| WHAT IS NEEDED |
Reproduce the entries verbatim; no pictures.

#### RECORDS FOR THE EXERCISE

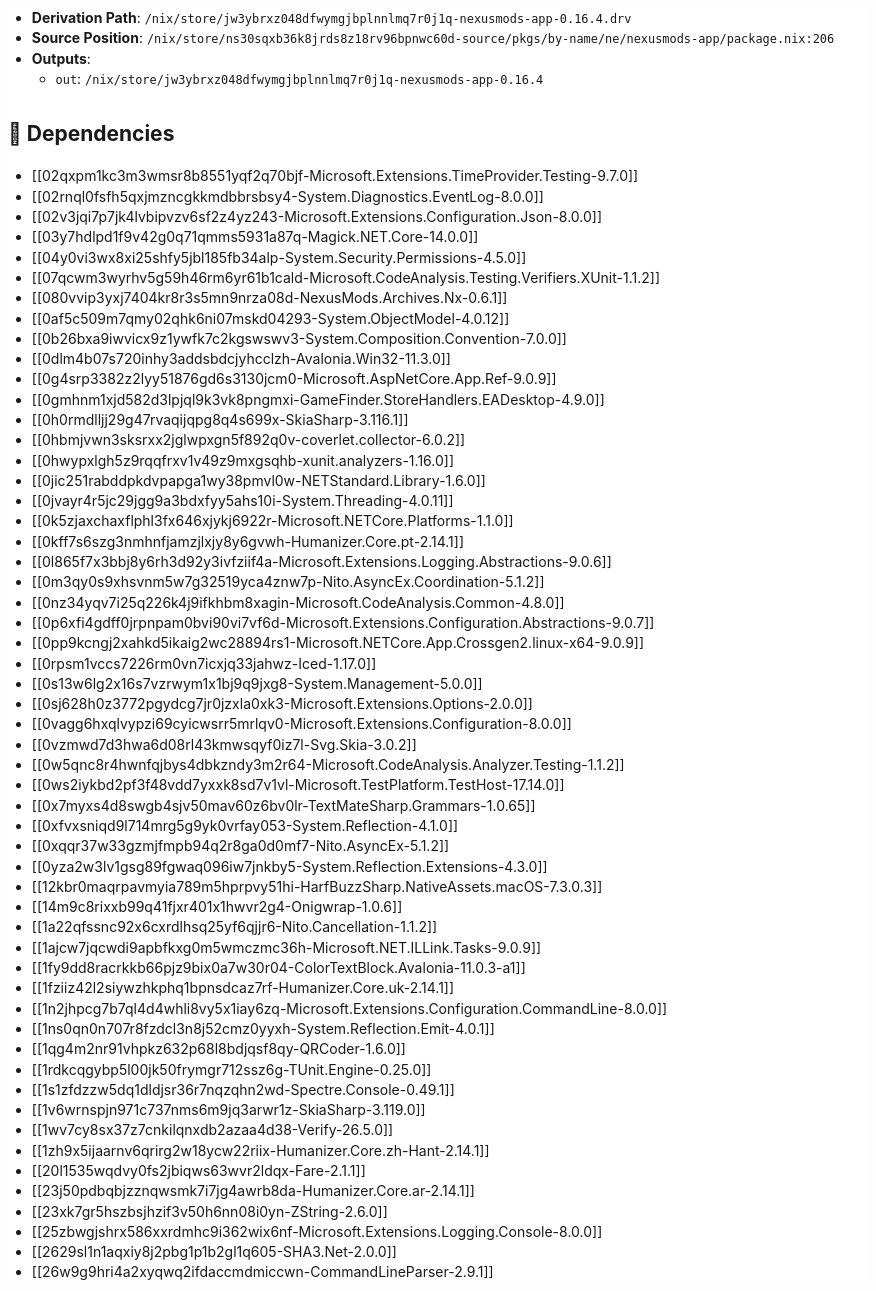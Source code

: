 - **Derivation Path**: `/nix/store/jw3ybrxz048dfwymgjbplnnlmq7r0j1q-nexusmods-app-0.16.4.drv`
- **Source Position**: `/nix/store/ns30sqxb36k8jrds8z18rv96bpnwc60d-source/pkgs/by-name/ne/nexusmods-app/package.nix:206`
- **Outputs**:
  - `out`:  `/nix/store/jw3ybrxz048dfwymgjbplnnlmq7r0j1q-nexusmods-app-0.16.4`

## 🔗 Dependencies

- [[02qxpm1kc3m3wmsr8b8551yqf2q70bjf-Microsoft.Extensions.TimeProvider.Testing-9.7.0]]
- [[02rnql0fsfh5qxjmzncgkkmdbbrsbsy4-System.Diagnostics.EventLog-8.0.0]]
- [[02v3jqi7p7jk4lvbipvzv6sf2z4yz243-Microsoft.Extensions.Configuration.Json-8.0.0]]
- [[03y7hdlpd1f9v42g0q71qmms5931a87q-Magick.NET.Core-14.0.0]]
- [[04y0vi3wx8xi25shfy5jbl185fb34alp-System.Security.Permissions-4.5.0]]
- [[07qcwm3wyrhv5g59h46rm6yr61b1cald-Microsoft.CodeAnalysis.Testing.Verifiers.XUnit-1.1.2]]
- [[080vvip3yxj7404kr8r3s5mn9nrza08d-NexusMods.Archives.Nx-0.6.1]]
- [[0af5c509m7qmy02qhk6ni07mskd04293-System.ObjectModel-4.0.12]]
- [[0b26bxa9iwvicx9z1ywfk7c2kgswswv3-System.Composition.Convention-7.0.0]]
- [[0dlm4b07s720inhy3addsbdcjyhcclzh-Avalonia.Win32-11.3.0]]
- [[0g4srp3382z2lyy51876gd6s3130jcm0-Microsoft.AspNetCore.App.Ref-9.0.9]]
- [[0gmhnm1xjd582d3lpjql9k3vk8pngmxi-GameFinder.StoreHandlers.EADesktop-4.9.0]]
- [[0h0rmdlljj29g47rvaqijqpg8q4s699x-SkiaSharp-3.116.1]]
- [[0hbmjvwn3sksrxx2jglwpxgn5f892q0v-coverlet.collector-6.0.2]]
- [[0hwypxlgh5z9rqqfrxv1v49z9mxgsqhb-xunit.analyzers-1.16.0]]
- [[0jic251rabddpkdvpapga1wy38pmvl0w-NETStandard.Library-1.6.0]]
- [[0jvayr4r5jc29jgg9a3bdxfyy5ahs10i-System.Threading-4.0.11]]
- [[0k5zjaxchaxflphl3fx646xjykj6922r-Microsoft.NETCore.Platforms-1.1.0]]
- [[0kff7s6szg3nmhnfjamzjlxjy8y6gvwh-Humanizer.Core.pt-2.14.1]]
- [[0l865f7x3bbj8y6rh3d92y3ivfziif4a-Microsoft.Extensions.Logging.Abstractions-9.0.6]]
- [[0m3qy0s9xhsvnm5w7g32519yca4znw7p-Nito.AsyncEx.Coordination-5.1.2]]
- [[0nz34yqv7i25q226k4j9ifkhbm8xagin-Microsoft.CodeAnalysis.Common-4.8.0]]
- [[0p6xfi4gdff0jrpnpam0bvi90vi7vf6d-Microsoft.Extensions.Configuration.Abstractions-9.0.7]]
- [[0pp9kcngj2xahkd5ikaig2wc28894rs1-Microsoft.NETCore.App.Crossgen2.linux-x64-9.0.9]]
- [[0rpsm1vccs7226rm0vn7icxjq33jahwz-Iced-1.17.0]]
- [[0s13w6lg2x16s7vzrwym1x1bj9q9jxg8-System.Management-5.0.0]]
- [[0sj628h0z3772pgydcg7jr0jzxla0xk3-Microsoft.Extensions.Options-2.0.0]]
- [[0vagg6hxqlvypzi69cyicwsrr5mrlqv0-Microsoft.Extensions.Configuration-8.0.0]]
- [[0vzmwd7d3hwa6d08rl43kmwsqyf0iz7l-Svg.Skia-3.0.2]]
- [[0w5qnc8r4hwnfqjbys4dbkzndy3m2r64-Microsoft.CodeAnalysis.Analyzer.Testing-1.1.2]]
- [[0ws2iykbd2pf3f48vdd7yxxk8sd7v1vl-Microsoft.TestPlatform.TestHost-17.14.0]]
- [[0x7myxs4d8swgb4sjv50mav60z6bv0lr-TextMateSharp.Grammars-1.0.65]]
- [[0xfvxsniqd9l714mrg5g9yk0vrfay053-System.Reflection-4.1.0]]
- [[0xqqr37w33gzmjfmpb94q2r8ga0d0mf7-Nito.AsyncEx-5.1.2]]
- [[0yza2w3lv1gsg89fgwaq096iw7jnkby5-System.Reflection.Extensions-4.3.0]]
- [[12kbr0maqrpavmyia789m5hprpvy51hi-HarfBuzzSharp.NativeAssets.macOS-7.3.0.3]]
- [[14m9c8rixxb99q41fjxr401x1hwvr2g4-Onigwrap-1.0.6]]
- [[1a22qfssnc92x6cxrdlhsq25yf6qjjr6-Nito.Cancellation-1.1.2]]
- [[1ajcw7jqcwdi9apbfkxg0m5wmczmc36h-Microsoft.NET.ILLink.Tasks-9.0.9]]
- [[1fy9dd8racrkkb66pjz9bix0a7w30r04-ColorTextBlock.Avalonia-11.0.3-a1]]
- [[1fziiz42l2siywzhkphq1bpnsdcaz7rf-Humanizer.Core.uk-2.14.1]]
- [[1n2jhpcg7b7ql4d4whli8vy5x1iay6zq-Microsoft.Extensions.Configuration.CommandLine-8.0.0]]
- [[1ns0qn0n707r8fzdcl3n8j52cmz0yyxh-System.Reflection.Emit-4.0.1]]
- [[1qg4m2nr91vhpkz632p68l8bdjqsf8qy-QRCoder-1.6.0]]
- [[1rdkcqgybp5l00jk50frymgr712ssz6g-TUnit.Engine-0.25.0]]
- [[1s1zfdzzw5dq1dldjsr36r7nqzqhn2wd-Spectre.Console-0.49.1]]
- [[1v6wrnspjn971c737nms6m9jq3arwr1z-SkiaSharp-3.119.0]]
- [[1wv7cy8sx37z7cnkilqnxdb2azaa4d38-Verify-26.5.0]]
- [[1zh9x5ijaarnv6qrirg2w18ycw22riix-Humanizer.Core.zh-Hant-2.14.1]]
- [[20l1535wqdvy0fs2jbiqws63wvr2ldqx-Fare-2.1.1]]
- [[23j50pdbqbjzznqwsmk7i7jg4awrb8da-Humanizer.Core.ar-2.14.1]]
- [[23xk7gr5hszbsjhzif3v50h6nn08i0yn-ZString-2.6.0]]
- [[25zbwgjshrx586xxrdmhc9i362wix6nf-Microsoft.Extensions.Logging.Console-8.0.0]]
- [[2629sl1n1aqxiy8j2pbg1p1b2gl1q605-SHA3.Net-2.0.0]]
- [[26w9g9hri4a2xyqwq2ifdaccmdmiccwn-CommandLineParser-2.9.1]]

########

| ANSWER |
Source code

: - **Derivation Path**: `/nix/store/jw3ybrxz048dfwymgjbplnnlmq7r0j1q-nexusmods-app-0.16.4.drv`
- **Source Position**: `/nix/store/ns30sqxb36k8jrds8z18rv96bpnwc60d-source/pkgs/by-name/ne/nexusmods-app/package.nix:206`
- **Outputs**:
  - `out`:  `/nix/store/jw3ybrxz048dfwymgjbplnnlmq7r0j1q-nexusmods-app-0.16.4`

## 🔗 Dependencies

- [[02qxpm1kc3m3wmsr8b8551yqf2q70bjf-Microsoft.Extensions.TimeProvider.Testing-9.7.0]]
- [[02rnql0fsfh5qxjmzncgkkmdbbrsbsy4-System.Diagnostics.EventLog-8.0.0]]
- [[02v3jqi7p7jk4lvbipvzv6sf2z4yz243-Microsoft.Extensions.Configuration.Json-8.0.0]]
- [[03y7hdlpd1f9v42g0q71qmms5931a87q-Magick.NET.Core-14.0.0]]
- [[04y0vi3wx8xi25shfy5jbl185fb34alp-System.Security.Permissions-4.5.0]]
- [[07qcwm3wyrhv5g59h46rm6yr61b1cald-Microsoft.CodeAnalysis.Testing.Verifiers.XUnit-1.1.2]]
- [[080vvip3yxj7404kr8r3s5mn9nrza08d-NexusMods.Archives.Nx-0.6.1]]
- [[0af5c509m7qmy02qhk6ni07mskd04293-System.ObjectModel-4.0.12]]
- [[0b26bxa9iwvicx9z1ywfk7c2kgswswv3-System.Composition.Convention-7.0.0]]
- [[0dlm4b07s720inhy3addsbdcjyhcclzh-Avalonia.Win32-11.3.0]]
- [[0g4srp3382z2lyy51876gd6s3130jcm0-Microsoft.AspNetCore.App.Ref-9.0.9]]
- [[0gmhnm1xjd582d3lpjql9k3vk8pngmxi-GameFinder.StoreHandlers.EADesktop-4.9.0]]
- [[0h0rmdlljj29g47rvaqijqpg8q4s699x-SkiaSharp-3.116.1]]
- [[0hbmjvwn3sksrxx2jglwpxgn5f892q0v-coverlet.collector-6.0.2]]
- [[0hwypxlgh5z9rqqfrxv1v49z9mxgsqhb-xunit.analyzers-1.16.0]]
- [[0jic251rabddpkdvpapga1wy38pmvl0w-NETStandard.Library-1.6.0]]
- [[0jvayr4r5jc29jgg9a3bdxfyy5ahs10i-System.Threading-4.0.11]]
- [[0k5zjaxchaxflphl3fx646xjykj6922r-Microsoft.NETCore.Platforms-1.1.0]]
- [[0kff7s6szg3nmhnfjamzjlxjy8y6gvwh-Humanizer.Core.pt-2.14.1]]
- [[0l865f7x3bbj8y6rh3d92y3ivfziif4a-Microsoft.Extensions.Logging.Abstractions-9.0.6]]
- [[0m3qy0s9xhsvnm5w7g32519yca4znw7p-Nito.AsyncEx.Coordination-5.1.2]]
- [[0nz34yqv7i25q226k4j9ifkhbm8xagin-Microsoft.CodeAnalysis.Common-4.8.0]]
- [[0p6xfi4gdff0jrpnpam0bvi90vi7vf6d-Microsoft.Extensions.Configuration.Abstractions-9.0.7]]
- [[0pp9kcngj2xahkd5ikaig2wc28894rs1-Microsoft.NETCore.App.Crossgen2.linux-x64-9.0.9]]
- [[0rpsm1vccs7226rm0vn7icxjq33jahwz-Iced-1.17.0]]
- [[0s13w6lg2x16s7vzrwym1x1bj9q9jxg8-System.Management-5.0.0]]
- [[0sj628h0z3772pgydcg7jr0jzxla0xk3-Microsoft.Extensions.Options-2.0.0]]
- [[0vagg6hxqlvypzi69cyicwsrr5mrlqv0-Microsoft.Extensions.Configuration-8.0.0]]
- [[0vzmwd7d3hwa6d08rl43kmwsqyf0iz7l-Svg.Skia-3.0.2]]
- [[0w5qnc8r4hwnfqjbys4dbkzndy3m2r64-Microsoft.CodeAnalysis.Analyzer.Testing-1.1.2]]
- [[0ws2iykbd2pf3f48vdd7yxxk8sd7v1vl-Microsoft.TestPlatform.TestHost-17.14.0]]
- [[0x7myxs4d8swgb4sjv50mav60z6bv0lr-TextMateSharp.Grammars-1.0.65]]
- [[0xfvxsniqd9l714mrg5g9yk0vrfay053-System.Reflection-4.1.0]]
- [[0xqqr37w33gzmjfmpb94q2r8ga0d0mf7-Nito.AsyncEx-5.1.2]]
- [[0yza2w3lv1gsg89fgwaq096iw7jnkby5-System.Reflection.Extensions-4.3.0]]
- [[12kbr0maqrpavmyia789m5hprpvy51hi-HarfBuzzSharp.NativeAssets.macOS-7.3.0.3]]
- [[14m9c8rixxb99q41fjxr401x1hwvr2g4-Onigwrap-1.0.6]]
- [[1a22qfssnc92x6cxrdlhsq25yf6qjjr6-Nito.Cancellation-1.1.2]]
- [[1ajcw7jqcwdi9apbfkxg0m5wmczmc36h-Microsoft.NET.ILLink.Tasks-9.0.9]]
- [[1fy9dd8racrkkb66pjz9bix0a7w30r04-ColorTextBlock.Avalonia-11.0.3-a1]]
- [[1fziiz42l2siywzhkphq1bpnsdcaz7rf-Humanizer.Core.uk-2.14.1]]
- [[1n2jhpcg7b7ql4d4whli8vy5x1iay6zq-Microsoft.Extensions.Configuration.CommandLine-8.0.0]]
- [[1ns0qn0n707r8fzdcl3n8j52cmz0yyxh-System.Reflection.Emit-4.0.1]]
- [[1qg4m2nr91vhpkz632p68l8bdjqsf8qy-QRCoder-1.6.0]]
- [[1rdkcqgybp5l00jk50frymgr712ssz6g-TUnit.Engine-0.25.0]]
- [[1s1zfdzzw5dq1dldjsr36r7nqzqhn2wd-Spectre.Console-0.49.1]]
- [[1v6wrnspjn971c737nms6m9jq3arwr1z-SkiaSharp-3.119.0]]
- [[1wv7cy8sx37z7cnkilqnxdb2azaa4d38-Verify-26.5.0]]
- [[1zh9x5ijaarnv6qrirg2w18ycw22riix-Humanizer.Core.zh-Hant-2.14.1]]
- [[20l1535wqdvy0fs2jbiqws63wvr2ldqx-Fare-2.1.1]]
- [[23j50pdbqbjzznqwsmk7i7jg4awrb8da-Humanizer.Core.ar-2.14.1]]
- [[23xk7gr5hszbsjhzif3v50h6nn08i0yn-ZString-2.6.0]]
- [[25zbwgjshrx586xxrdmhc9i362wix6nf-Microsoft.Extensions.Logging.Console-8.0.0]]
- [[2629sl1n1aqxiy8j2pbg1p1b2gl1q605-SHA3.Net-2.0.0]]
- [[26w9g9hri4a2xyqwq2ifdaccmdmiccwn-CommandLineParser-2.9.1]]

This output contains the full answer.